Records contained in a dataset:
§ §
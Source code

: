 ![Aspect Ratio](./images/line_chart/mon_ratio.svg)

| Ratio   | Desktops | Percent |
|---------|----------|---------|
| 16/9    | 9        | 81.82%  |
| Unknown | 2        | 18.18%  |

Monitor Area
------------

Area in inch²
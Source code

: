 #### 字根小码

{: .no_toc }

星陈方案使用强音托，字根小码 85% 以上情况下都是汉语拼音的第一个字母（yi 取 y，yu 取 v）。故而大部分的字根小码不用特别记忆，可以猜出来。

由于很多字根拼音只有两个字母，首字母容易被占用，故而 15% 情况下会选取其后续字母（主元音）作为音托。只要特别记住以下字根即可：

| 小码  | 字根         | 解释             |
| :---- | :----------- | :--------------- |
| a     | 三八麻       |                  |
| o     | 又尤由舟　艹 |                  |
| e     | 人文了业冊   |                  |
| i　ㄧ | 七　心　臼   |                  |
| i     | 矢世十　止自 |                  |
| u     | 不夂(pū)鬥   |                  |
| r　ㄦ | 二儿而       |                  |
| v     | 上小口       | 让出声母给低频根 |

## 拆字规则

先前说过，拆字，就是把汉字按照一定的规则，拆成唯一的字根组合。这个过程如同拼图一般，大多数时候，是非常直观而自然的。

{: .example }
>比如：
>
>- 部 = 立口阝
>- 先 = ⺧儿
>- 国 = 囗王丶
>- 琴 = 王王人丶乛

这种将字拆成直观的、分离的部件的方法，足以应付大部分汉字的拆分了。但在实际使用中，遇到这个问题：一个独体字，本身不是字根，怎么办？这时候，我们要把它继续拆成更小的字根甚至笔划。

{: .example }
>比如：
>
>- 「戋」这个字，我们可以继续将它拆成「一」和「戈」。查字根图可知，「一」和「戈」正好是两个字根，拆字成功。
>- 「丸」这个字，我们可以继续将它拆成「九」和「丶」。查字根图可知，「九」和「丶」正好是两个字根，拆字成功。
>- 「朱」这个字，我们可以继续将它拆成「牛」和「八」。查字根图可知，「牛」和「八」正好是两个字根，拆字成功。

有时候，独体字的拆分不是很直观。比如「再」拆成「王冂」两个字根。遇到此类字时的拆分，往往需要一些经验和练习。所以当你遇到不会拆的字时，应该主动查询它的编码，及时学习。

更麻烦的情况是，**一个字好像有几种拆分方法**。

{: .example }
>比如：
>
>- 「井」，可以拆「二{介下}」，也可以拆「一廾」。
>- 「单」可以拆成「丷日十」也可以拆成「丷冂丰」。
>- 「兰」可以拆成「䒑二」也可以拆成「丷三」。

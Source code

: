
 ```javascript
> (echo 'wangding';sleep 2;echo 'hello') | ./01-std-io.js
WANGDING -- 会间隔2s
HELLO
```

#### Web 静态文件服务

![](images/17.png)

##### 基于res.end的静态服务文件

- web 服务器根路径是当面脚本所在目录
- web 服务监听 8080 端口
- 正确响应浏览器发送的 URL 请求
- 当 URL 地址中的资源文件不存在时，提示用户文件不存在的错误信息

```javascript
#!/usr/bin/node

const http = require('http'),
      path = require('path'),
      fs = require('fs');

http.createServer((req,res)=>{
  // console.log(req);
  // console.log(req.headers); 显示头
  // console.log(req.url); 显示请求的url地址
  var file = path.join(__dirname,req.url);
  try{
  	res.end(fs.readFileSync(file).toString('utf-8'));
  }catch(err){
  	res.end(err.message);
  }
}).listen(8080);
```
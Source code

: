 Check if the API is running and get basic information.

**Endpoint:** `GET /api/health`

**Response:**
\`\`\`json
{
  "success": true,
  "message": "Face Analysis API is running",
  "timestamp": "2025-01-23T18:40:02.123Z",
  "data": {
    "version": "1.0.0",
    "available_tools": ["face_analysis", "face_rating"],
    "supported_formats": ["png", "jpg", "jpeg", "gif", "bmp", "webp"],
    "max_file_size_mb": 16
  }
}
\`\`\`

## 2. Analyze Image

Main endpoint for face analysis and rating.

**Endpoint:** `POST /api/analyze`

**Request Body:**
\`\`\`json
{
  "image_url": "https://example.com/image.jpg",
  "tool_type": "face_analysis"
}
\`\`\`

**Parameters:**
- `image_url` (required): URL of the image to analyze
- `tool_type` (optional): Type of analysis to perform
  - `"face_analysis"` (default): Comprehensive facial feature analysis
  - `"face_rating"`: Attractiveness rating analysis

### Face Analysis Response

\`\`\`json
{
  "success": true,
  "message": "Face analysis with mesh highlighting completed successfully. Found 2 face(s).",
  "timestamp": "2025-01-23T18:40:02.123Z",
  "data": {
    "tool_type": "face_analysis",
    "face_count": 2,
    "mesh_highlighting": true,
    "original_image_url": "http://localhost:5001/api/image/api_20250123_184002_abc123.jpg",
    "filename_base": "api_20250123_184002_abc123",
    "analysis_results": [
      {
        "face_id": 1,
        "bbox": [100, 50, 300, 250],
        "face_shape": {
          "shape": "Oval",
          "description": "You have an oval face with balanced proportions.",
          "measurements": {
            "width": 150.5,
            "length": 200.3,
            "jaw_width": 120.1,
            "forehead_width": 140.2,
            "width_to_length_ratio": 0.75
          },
§ §
Work item
Would you show every line in the data above that contains the string "查字根图可知"?

Answer to this exercise
>- 「戋」这个字，我们可以继续将它拆成「一」和「戈」。查字根图可知，「一」和「戈」正好是两个字根，拆字成功。
>- 「丸」这个字，我们可以继续将它拆成「九」和「丶」。查字根图可知，「九」和「丶」正好是两个字根，拆字成功。
>- 「朱」这个字，我们可以继续将它拆成「牛」和「八」。查字根图可知，「牛」和「八」正好是两个字根，拆字成功。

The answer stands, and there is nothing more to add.